**Data provided:**
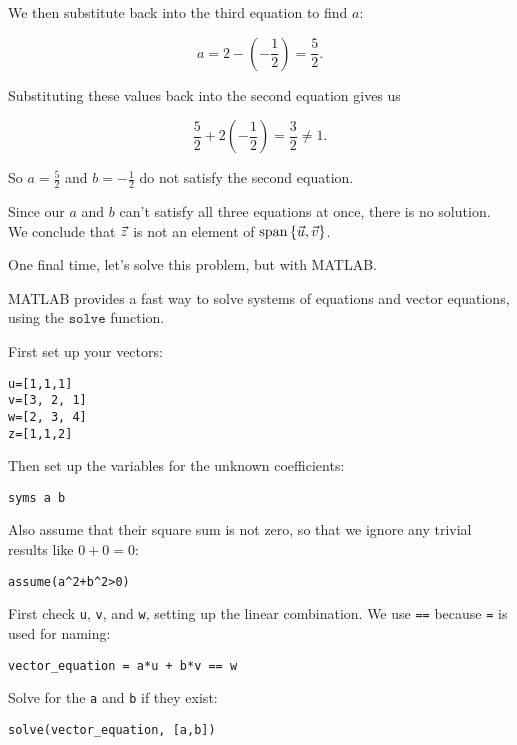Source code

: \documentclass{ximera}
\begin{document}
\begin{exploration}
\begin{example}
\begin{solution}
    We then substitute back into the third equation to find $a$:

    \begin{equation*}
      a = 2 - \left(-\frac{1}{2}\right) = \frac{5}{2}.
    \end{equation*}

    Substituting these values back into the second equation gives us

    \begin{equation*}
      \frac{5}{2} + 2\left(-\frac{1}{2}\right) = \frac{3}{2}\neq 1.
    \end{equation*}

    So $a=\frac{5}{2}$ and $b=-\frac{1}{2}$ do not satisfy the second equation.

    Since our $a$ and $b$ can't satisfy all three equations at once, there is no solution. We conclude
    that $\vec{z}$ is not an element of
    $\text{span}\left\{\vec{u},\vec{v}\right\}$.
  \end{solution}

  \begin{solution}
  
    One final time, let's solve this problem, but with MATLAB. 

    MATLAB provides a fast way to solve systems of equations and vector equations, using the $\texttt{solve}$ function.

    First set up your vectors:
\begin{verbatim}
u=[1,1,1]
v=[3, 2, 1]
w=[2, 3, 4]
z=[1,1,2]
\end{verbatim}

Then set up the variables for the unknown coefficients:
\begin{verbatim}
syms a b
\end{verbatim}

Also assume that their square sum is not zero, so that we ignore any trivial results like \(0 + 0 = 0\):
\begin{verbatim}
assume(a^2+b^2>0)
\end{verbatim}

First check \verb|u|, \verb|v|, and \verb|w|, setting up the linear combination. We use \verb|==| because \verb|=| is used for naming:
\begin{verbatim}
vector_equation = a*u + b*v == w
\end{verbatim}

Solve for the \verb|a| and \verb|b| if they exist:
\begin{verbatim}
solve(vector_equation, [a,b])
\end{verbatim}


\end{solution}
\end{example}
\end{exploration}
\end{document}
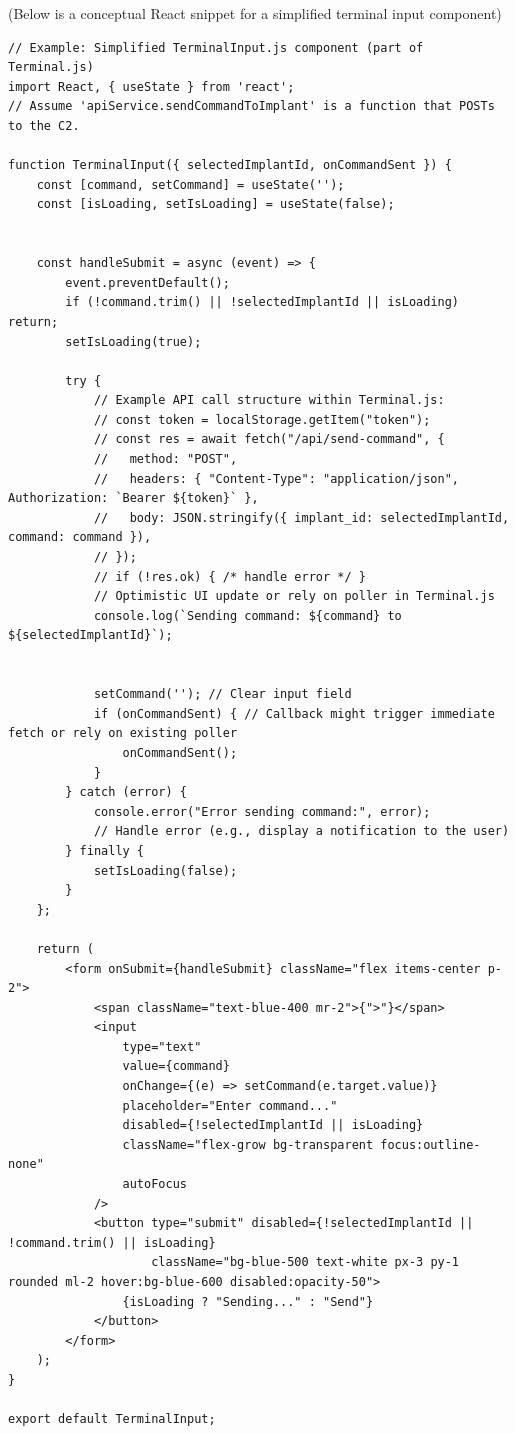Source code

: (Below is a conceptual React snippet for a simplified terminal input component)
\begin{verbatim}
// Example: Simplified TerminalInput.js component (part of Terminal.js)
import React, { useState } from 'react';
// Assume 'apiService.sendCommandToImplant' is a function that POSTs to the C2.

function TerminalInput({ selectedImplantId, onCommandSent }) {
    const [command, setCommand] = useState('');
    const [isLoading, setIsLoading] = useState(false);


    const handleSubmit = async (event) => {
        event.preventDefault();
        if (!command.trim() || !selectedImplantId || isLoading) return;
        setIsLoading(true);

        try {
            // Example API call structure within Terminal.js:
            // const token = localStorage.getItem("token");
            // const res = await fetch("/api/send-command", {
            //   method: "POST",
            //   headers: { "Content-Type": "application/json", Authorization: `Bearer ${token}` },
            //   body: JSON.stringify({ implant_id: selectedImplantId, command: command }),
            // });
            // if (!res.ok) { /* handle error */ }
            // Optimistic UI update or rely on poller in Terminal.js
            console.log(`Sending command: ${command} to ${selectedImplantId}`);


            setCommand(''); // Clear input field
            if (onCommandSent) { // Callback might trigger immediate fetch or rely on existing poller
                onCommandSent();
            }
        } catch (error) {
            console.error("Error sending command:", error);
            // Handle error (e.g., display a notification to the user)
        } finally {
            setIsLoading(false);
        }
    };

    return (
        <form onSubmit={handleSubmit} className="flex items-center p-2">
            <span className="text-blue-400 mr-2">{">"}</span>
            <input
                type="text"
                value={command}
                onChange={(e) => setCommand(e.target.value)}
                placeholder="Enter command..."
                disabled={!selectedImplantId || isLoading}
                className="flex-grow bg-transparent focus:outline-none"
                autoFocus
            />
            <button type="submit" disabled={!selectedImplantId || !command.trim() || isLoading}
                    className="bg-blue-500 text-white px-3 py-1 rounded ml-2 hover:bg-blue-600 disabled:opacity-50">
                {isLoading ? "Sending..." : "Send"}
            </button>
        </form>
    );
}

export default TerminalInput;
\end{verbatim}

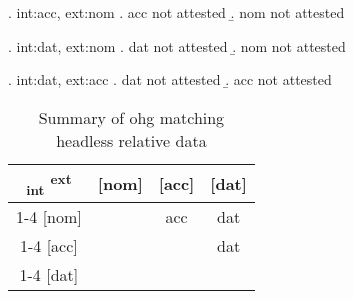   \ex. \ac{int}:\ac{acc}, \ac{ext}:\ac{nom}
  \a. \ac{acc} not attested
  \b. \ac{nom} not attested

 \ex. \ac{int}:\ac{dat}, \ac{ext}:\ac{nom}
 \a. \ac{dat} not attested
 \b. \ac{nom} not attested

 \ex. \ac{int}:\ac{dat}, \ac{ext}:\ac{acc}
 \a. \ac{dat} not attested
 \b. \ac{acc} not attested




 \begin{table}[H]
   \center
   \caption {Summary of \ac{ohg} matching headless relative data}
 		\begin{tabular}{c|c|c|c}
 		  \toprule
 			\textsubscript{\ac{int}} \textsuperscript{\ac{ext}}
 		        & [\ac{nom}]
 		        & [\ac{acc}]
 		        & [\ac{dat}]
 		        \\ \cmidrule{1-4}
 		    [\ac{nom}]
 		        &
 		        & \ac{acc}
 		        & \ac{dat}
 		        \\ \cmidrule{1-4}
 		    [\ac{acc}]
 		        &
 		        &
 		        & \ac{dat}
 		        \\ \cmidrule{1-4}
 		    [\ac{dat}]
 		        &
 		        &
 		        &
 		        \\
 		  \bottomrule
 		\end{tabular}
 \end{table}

**Exercise objective:**
Each line from the top of the records through the one containing "One final time, let's" needs to be transcribed exactly, without pictures.

**Output for this task:**
Source code

: \documentclass{ximera}
\begin{document}
\begin{exploration}
\begin{example}
\begin{solution}
    We then substitute back into the third equation to find $a$:

    \begin{equation*}
      a = 2 - \left(-\frac{1}{2}\right) = \frac{5}{2}.
    \end{equation*}

    Substituting these values back into the second equation gives us

    \begin{equation*}
      \frac{5}{2} + 2\left(-\frac{1}{2}\right) = \frac{3}{2}\neq 1.
    \end{equation*}

    So $a=\frac{5}{2}$ and $b=-\frac{1}{2}$ do not satisfy the second equation.

    Since our $a$ and $b$ can't satisfy all three equations at once, there is no solution. We conclude
    that $\vec{z}$ is not an element of
    $\text{span}\left\{\vec{u},\vec{v}\right\}$.
  \end{solution}

  \begin{solution}
  
    One final time, let's solve this problem, but with MATLAB. 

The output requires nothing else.